Перед лицом таких вопросов наши прежние обращения к ис­тории театра должны выглядеть не просто легкомысленными про­гулками. И не только из-за пропусков и вольностей; при­ходится понять: ту ли историю мы вопрошали? Самое стран­ное в том, что ответ может оказаться вовсе обескураживаю­щим: во-первых, это должна быть теоретическая история, а во-вторых, история вообще не театра, а идеализированного театрального объекта - спектакля. Потому что для теории те­атра теория спектакля не часть и не параллель и не инобытие.
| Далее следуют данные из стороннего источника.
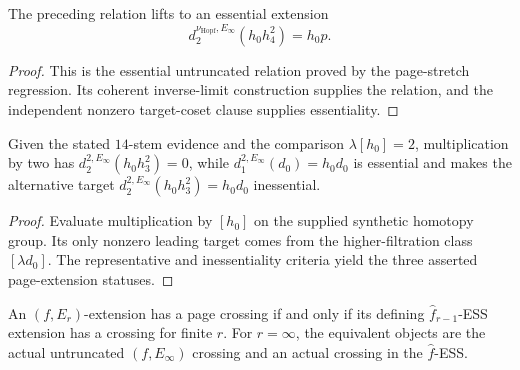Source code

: \begin{proposition}
  \label{prop:hopf-einfty-page-extension}
  \notready
  The preceding relation lifts to an essential extension
  \[
    d_2^{\nu_{\mathrm{Hopf}},E_\infty}(h_0h_4^2)=h_0p.
  \]
\end{proposition}

\begin{proof}
  This is the essential untruncated relation proved by the page-stretch
  regression.  Its coherent inverse-limit construction supplies the relation,
  and the independent nonzero target-coset clause supplies essentiality.
\end{proof}

\begin{proposition}
  \label{prop:two-page-extension-regression}
  \notready
  Given the stated $14$-stem evidence and the comparison
  $\lambda[h_0]=2$, multiplication by two has
  $d_2^{2,E_\infty}(h_0h_3^2)=0$, while
  $d_1^{2,E_\infty}(d_0)=h_0d_0$ is essential and makes the alternative target
  $d_2^{2,E_\infty}(h_0h_3^2)=h_0d_0$ inessential.
\end{proposition}

\begin{proof}
  Evaluate multiplication by $[h_0]$ on the supplied synthetic homotopy group.
  Its only nonzero leading target comes from the higher-filtration class
  $[\lambda d_0]$.  The representative and inessentiality criteria yield the
  three asserted page-extension statuses.
\end{proof}

\begin{proposition}
  \label{prop:page-crossing-iff-synthetic-crossing}
  \notready
  An $(f,E_r)$-extension has a page crossing if and only if its defining
  $\widehat f_{r-1}$-ESS extension has a crossing for finite $r$.  For
  $r=\infty$, the equivalent objects are the actual untruncated
  $(f,E_\infty)$ crossing and an actual crossing in the $\widehat f$-ESS.
\end{proposition}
Для историка театр не описывается не только совокуп­ностью спектаклей, но даже их сменой. Для гипотетического тео­ретика театр в зна­чительной мере «свернут» в театральном про­изведении: любой спектакль должен обладать всеми свойствами театра1.

Для теории развитие (эволюция?) театра - это упрямое, сквозь века, прорастание некоего единого зерна в сменяю­щих одна другую или соседствующих «моделях» спектакля; ге­незис те­атра - это в конечном счете генезис театрального произведения. Генезис спектакля, как бы широко и разнообразно мы ни толковали это понятие. Рано или поздно мы должны были, в интересах нашего предмета, отделить спектакль от театра. Сейчас крайний срок сделать это, потому что мы вплотную приблизились к таким театральным понятиям, кото­рые по отношению к театру и к спек­таклю имеют отчетливо разный смысл. Части театра - не части спектакля; струк­тура театра - не структура спектакля; театр - система, но вовсе не та, что спектакль.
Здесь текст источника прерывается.